TV and Vernacular Social Critique

I find the Sirkian system argument a productive one for thinking about films' relation to their social milieu. Even if one does not subscribe to a Category E reading, the versions of those readings suggest the complexity that interpretation can bring to the table.

But one critical tendency gives me pause: the narrowed ascription of what middle-class life means in postwar America. There is a particular critical readings (such as McNiven's argument about architecture in Ray and Sirk, or for that matter Fassbinder's reworking of All that Heaven Allows) that reads Douglas Sirk as a critical commentary on television in middle-class life.

Fine as it goes, only Sirk was not alone in critiquing television. It seems that the middle class – or certain fractions of it and the mainstream culture addressed to it – loved to see TV as a problem. This is true in a social problem film like Face in the Crowd, which centers thematically on the corrupting role of mass media on the public sphere. But it is elsewhere, too, as in The Last Hurrah (John Ford, 1958), the cinema looks at television and sees it as lacking.



The bemusement at televisual political marketing comes from the novel, but I think the film version does something different than the literary source. In the book, the prime axis of difference is between the mass mediated and the unmediated, between marketed politics and retail politics. In the movie, the prime axis is between TV artifice and (implied) cinematic reality. TV becomes a problem not because it replaces an unmediated sociality but because it is crasser and inferior to movies.

So a number of things get collapsed:

- the fairly widespread anxiety and critique of mass mediation. Academics were not the only one to read Mills' The Power Elite.
- Hollywood's anxiety about an ascendant culture industry.
- the transformation of the public sphere, toward newish modes of legitimation.
- narrational problems of a film that tries to show the objectifying social knowledge the novel so effortlessly presents.

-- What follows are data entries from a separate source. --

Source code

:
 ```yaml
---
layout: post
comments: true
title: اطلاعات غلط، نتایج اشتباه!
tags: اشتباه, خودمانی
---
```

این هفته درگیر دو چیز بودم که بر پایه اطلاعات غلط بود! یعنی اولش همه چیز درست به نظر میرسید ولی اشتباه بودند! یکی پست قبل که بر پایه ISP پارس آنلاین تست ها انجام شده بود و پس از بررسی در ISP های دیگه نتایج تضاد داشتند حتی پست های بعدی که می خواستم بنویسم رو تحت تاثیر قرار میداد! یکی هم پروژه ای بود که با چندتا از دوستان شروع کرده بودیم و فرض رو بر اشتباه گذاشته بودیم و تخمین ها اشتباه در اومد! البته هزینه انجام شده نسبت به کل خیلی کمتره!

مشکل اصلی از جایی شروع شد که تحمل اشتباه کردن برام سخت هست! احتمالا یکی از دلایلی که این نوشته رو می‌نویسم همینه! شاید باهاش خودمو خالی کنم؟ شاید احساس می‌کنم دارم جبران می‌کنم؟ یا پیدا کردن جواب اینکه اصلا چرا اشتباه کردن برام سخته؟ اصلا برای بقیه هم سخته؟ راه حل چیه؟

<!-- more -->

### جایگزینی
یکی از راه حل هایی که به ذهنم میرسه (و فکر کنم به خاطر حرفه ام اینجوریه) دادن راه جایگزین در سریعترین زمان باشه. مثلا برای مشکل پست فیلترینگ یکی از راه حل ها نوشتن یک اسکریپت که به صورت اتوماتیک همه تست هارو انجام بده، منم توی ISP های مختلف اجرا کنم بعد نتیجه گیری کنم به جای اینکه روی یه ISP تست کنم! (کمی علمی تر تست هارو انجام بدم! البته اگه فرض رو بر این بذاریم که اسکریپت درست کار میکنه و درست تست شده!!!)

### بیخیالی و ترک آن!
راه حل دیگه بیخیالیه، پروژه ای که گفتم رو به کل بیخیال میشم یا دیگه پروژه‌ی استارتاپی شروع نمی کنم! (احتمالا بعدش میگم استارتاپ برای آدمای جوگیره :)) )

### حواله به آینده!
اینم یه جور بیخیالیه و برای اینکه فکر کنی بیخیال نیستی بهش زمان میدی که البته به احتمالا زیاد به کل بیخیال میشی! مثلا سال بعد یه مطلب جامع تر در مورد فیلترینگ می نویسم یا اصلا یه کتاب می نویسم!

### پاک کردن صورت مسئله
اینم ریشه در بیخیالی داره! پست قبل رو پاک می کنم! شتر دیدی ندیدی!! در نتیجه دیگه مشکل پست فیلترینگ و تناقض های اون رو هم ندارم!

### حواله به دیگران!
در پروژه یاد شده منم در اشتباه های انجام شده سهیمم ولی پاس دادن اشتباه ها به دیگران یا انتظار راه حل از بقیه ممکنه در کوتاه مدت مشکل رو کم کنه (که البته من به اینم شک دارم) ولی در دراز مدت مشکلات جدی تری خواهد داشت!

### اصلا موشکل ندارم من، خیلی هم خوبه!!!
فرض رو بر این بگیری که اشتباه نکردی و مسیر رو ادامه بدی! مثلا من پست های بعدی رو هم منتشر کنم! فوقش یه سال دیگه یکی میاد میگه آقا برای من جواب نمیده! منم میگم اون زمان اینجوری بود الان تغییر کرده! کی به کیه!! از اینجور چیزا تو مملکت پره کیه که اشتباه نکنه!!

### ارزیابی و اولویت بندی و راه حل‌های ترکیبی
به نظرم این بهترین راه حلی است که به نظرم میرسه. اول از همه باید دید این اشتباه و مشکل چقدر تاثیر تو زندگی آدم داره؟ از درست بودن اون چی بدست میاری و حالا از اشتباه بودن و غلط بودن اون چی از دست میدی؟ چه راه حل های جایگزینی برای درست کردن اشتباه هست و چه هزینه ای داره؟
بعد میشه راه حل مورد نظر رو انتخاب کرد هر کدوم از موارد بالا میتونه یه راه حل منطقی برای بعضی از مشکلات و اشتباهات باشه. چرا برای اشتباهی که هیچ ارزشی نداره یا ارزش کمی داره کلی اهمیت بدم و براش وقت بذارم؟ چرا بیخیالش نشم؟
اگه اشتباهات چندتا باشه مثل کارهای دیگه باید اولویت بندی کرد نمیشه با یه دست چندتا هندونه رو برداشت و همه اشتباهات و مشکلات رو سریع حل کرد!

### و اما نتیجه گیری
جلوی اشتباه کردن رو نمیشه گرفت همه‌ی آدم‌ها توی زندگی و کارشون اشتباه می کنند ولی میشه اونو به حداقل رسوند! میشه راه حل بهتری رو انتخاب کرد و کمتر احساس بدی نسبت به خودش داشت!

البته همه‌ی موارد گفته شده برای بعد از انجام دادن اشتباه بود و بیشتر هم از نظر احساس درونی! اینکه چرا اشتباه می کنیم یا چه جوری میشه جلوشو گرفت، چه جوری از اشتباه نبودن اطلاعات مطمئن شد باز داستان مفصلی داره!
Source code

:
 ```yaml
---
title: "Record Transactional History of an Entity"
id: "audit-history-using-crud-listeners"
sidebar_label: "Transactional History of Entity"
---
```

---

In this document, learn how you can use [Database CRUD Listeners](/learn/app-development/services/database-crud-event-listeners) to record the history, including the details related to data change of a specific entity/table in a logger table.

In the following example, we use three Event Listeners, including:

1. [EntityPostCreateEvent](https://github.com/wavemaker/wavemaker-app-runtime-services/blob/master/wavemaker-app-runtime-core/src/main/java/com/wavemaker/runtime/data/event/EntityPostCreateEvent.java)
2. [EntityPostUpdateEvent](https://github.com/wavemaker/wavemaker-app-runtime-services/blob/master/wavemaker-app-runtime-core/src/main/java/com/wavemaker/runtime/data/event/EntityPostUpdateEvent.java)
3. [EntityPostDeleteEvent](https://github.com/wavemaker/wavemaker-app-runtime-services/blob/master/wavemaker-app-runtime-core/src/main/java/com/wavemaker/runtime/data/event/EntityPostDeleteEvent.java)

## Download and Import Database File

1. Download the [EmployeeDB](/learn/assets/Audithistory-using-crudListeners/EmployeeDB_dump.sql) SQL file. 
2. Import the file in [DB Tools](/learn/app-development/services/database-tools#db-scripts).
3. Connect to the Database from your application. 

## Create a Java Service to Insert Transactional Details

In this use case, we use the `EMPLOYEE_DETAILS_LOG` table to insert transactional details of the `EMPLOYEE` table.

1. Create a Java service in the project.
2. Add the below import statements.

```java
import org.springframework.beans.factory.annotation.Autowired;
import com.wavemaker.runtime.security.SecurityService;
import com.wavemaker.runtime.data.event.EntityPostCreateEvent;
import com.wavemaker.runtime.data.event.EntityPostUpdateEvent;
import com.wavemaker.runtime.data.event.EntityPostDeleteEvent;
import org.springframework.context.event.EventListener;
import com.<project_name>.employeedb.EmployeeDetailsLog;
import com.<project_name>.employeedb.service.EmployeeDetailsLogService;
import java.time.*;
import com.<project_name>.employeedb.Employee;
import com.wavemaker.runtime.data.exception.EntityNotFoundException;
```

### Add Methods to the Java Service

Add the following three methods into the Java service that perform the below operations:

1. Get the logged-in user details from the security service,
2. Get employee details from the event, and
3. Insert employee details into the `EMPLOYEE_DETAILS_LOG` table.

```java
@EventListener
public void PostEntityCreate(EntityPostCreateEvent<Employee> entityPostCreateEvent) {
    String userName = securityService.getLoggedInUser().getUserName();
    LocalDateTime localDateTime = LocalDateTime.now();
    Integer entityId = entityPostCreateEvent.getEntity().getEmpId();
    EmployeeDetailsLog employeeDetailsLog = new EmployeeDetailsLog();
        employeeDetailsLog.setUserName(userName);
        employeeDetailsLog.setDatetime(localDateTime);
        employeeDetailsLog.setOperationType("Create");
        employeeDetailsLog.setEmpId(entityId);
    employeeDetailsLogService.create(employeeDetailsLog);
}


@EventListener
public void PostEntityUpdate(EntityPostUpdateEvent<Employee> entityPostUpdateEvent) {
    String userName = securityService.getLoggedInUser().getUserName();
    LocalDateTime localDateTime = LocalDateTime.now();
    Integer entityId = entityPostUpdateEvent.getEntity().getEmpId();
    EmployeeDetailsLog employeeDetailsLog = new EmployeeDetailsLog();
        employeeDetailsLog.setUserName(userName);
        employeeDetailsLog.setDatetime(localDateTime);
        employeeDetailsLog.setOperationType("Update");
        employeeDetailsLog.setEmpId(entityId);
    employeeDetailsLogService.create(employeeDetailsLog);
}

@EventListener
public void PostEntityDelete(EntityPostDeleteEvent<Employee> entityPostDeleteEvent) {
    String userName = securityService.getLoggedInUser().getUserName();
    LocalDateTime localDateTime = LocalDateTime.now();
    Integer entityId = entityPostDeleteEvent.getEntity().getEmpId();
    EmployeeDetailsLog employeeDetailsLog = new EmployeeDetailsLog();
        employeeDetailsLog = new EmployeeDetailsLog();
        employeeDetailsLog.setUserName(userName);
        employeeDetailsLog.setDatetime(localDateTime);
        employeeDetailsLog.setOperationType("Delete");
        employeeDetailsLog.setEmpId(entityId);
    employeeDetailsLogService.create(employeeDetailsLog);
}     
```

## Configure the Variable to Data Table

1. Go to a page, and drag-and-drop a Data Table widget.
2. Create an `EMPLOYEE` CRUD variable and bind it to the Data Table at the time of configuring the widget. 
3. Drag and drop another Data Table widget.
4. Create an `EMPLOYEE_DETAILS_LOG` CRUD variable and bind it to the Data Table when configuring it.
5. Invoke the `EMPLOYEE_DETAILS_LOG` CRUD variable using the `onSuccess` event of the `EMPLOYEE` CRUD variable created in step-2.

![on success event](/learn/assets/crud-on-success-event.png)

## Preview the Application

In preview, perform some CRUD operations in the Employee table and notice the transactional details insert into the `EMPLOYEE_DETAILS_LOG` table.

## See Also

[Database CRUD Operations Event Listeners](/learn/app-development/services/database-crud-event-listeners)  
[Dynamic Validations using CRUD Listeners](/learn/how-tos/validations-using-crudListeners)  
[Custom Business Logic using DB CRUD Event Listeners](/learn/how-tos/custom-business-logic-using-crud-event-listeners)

This is just another version of two critical impulses I like to champion. First, a broader, more inductive view to film selection in the histories, even interpretations, we write. Second, a refusal of a historical chauvinism that sees the past as mere retrograde simplemindedness.

What I'm asking for is less a history of TV-in-film (though that's certainly interesting) than a more generous sensibility we have as scholars interpreting the past. This sensibility would build in the subjective understanding of the historical agents into our objectifying world view of the past. To this end, I'm interested in how a vernacular social theory informs popular culture.